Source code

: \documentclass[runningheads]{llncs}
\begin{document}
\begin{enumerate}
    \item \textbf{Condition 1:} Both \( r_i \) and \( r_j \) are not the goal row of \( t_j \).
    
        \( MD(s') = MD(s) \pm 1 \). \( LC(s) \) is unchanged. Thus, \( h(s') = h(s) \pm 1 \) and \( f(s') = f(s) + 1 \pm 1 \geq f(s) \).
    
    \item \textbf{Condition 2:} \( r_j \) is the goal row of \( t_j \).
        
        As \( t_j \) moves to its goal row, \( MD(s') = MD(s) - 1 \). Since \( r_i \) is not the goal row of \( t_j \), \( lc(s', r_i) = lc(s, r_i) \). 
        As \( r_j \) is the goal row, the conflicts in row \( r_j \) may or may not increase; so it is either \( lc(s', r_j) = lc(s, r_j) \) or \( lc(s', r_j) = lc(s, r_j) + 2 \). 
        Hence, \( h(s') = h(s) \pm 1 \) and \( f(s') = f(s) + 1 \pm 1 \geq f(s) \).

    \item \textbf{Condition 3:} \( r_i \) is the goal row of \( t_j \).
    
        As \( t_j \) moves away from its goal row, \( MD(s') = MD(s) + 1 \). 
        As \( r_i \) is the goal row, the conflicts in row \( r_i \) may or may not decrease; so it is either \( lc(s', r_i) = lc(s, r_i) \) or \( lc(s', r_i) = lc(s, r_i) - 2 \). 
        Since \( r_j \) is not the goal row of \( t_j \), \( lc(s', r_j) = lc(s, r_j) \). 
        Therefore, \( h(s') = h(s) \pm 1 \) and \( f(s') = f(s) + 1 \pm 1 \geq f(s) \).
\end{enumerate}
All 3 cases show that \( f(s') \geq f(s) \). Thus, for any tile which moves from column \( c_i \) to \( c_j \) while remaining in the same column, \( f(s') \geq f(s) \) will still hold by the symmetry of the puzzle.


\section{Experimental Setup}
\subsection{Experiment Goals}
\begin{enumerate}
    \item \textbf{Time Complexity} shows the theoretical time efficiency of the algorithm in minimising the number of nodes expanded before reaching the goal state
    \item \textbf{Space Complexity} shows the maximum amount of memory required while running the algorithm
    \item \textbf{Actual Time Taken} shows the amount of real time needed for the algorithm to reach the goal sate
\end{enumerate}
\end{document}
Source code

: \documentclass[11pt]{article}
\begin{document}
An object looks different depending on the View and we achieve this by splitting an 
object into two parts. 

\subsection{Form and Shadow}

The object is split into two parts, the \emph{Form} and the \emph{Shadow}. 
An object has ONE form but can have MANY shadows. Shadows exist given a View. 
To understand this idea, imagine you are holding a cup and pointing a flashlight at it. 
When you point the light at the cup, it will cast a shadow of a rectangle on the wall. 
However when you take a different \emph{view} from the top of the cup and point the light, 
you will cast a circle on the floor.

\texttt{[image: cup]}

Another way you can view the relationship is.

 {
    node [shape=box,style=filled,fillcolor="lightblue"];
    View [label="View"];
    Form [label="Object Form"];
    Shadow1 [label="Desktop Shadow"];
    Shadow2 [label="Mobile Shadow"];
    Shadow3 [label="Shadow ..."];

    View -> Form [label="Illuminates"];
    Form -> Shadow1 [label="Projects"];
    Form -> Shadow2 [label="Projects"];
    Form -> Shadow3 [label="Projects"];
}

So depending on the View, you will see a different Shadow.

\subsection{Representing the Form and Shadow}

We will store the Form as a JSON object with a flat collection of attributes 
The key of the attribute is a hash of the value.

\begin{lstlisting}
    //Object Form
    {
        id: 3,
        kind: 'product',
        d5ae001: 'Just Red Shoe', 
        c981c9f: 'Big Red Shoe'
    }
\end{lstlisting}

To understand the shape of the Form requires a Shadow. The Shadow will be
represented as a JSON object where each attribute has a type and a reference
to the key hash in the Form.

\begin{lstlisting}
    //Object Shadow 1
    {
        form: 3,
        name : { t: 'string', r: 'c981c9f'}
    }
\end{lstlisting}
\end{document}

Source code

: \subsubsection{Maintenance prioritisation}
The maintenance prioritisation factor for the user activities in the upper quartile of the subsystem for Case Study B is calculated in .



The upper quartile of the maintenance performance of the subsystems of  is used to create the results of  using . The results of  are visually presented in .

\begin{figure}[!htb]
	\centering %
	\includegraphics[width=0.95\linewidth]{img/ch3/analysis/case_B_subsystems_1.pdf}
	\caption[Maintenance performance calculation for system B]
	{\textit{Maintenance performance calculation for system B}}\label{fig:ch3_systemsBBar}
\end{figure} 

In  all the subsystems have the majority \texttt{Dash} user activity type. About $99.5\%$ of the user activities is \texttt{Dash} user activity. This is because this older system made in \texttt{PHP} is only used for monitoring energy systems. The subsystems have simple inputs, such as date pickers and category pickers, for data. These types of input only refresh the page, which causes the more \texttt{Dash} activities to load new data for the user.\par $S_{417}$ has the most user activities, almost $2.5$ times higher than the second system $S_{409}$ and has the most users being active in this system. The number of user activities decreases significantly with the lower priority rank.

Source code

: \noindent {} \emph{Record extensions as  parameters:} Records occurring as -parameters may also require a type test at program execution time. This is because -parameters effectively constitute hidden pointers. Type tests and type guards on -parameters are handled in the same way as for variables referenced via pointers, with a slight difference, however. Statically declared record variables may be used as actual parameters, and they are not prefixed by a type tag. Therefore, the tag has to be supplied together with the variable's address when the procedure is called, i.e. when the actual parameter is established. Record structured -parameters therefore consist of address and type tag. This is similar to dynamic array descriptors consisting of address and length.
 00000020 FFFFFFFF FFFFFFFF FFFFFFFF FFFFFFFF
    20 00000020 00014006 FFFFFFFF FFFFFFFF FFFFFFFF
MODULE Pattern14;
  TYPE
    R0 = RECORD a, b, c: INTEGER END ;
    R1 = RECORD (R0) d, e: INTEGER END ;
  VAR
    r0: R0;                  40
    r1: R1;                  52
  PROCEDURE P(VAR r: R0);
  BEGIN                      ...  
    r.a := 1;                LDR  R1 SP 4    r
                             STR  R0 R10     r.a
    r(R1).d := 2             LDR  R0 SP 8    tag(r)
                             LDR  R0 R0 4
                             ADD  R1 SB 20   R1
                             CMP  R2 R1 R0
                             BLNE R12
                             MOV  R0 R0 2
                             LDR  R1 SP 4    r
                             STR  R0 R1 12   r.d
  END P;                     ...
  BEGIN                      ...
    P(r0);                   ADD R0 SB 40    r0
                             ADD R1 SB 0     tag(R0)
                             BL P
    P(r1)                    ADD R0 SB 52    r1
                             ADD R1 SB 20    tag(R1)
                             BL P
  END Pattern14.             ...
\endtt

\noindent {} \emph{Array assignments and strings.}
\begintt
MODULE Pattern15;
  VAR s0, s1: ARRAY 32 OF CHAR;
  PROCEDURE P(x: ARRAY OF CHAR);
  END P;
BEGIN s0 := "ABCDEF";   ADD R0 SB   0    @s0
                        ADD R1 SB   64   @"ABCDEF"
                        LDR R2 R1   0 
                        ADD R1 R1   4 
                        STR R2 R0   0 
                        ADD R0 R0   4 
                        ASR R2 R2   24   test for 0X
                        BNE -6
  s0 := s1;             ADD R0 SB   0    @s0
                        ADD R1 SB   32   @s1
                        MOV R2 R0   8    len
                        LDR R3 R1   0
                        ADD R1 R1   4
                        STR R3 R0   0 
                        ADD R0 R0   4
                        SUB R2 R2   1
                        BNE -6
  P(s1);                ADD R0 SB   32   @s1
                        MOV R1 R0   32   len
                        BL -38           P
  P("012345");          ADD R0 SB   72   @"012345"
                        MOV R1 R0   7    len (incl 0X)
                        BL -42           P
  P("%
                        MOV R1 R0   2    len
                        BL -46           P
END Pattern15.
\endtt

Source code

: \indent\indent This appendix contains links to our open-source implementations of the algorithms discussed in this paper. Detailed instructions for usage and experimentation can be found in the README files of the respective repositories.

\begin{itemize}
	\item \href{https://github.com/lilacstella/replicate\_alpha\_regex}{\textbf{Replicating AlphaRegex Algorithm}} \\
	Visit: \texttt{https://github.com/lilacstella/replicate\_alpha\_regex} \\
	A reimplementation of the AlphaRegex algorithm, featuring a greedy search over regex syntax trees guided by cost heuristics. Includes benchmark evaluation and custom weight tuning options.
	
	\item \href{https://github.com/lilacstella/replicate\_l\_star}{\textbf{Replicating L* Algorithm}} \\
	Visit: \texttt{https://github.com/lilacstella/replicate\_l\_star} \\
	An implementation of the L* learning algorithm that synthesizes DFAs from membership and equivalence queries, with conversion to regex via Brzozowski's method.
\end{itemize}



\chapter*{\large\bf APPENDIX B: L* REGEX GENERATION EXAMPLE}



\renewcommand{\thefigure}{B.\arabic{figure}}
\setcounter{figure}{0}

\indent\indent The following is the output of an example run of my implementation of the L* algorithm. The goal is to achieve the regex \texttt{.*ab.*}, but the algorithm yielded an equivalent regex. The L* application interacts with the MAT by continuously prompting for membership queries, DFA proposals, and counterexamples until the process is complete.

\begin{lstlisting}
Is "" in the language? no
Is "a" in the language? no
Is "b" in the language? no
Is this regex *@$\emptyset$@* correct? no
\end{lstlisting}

— WHAT TO WORK ON —
Word for word, set down the lines from the beginning of the records through the line that holds "Since \( r_j". Leave out the rest.

— EXPECTED ANSWER —
Source code

: \documentclass[runningheads]{llncs}
\begin{document}
\begin{enumerate}
    \item \textbf{Condition 1:} Both \( r_i \) and \( r_j \) are not the goal row of \( t_j \).
    
        \( MD(s') = MD(s) \pm 1 \). \( LC(s) \) is unchanged. Thus, \( h(s') = h(s) \pm 1 \) and \( f(s') = f(s) + 1 \pm 1 \geq f(s) \).
    
    \item \textbf{Condition 2:} \( r_j \) is the goal row of \( t_j \).
        
        As \( t_j \) moves to its goal row, \( MD(s') = MD(s) - 1 \). Since \( r_i \) is not the goal row of \( t_j \), \( lc(s', r_i) = lc(s, r_i) \). 
        As \( r_j \) is the goal row, the conflicts in row \( r_j \) may or may not increase; so it is either \( lc(s', r_j) = lc(s, r_j) \) or \( lc(s', r_j) = lc(s, r_j) + 2 \). 
        Hence, \( h(s') = h(s) \pm 1 \) and \( f(s') = f(s) + 1 \pm 1 \geq f(s) \).

    \item \textbf{Condition 3:} \( r_i \) is the goal row of \( t_j \).
    
        As \( t_j \) moves away from its goal row, \( MD(s') = MD(s) + 1 \). 
        As \( r_i \) is the goal row, the conflicts in row \( r_i \) may or may not decrease; so it is either \( lc(s', r_i) = lc(s, r_i) \) or \( lc(s', r_i) = lc(s, r_i) - 2 \). 
        Since \( r_j \) is not the goal row of \( t_j \), \( lc(s', r_j) = lc(s, r_j) \). 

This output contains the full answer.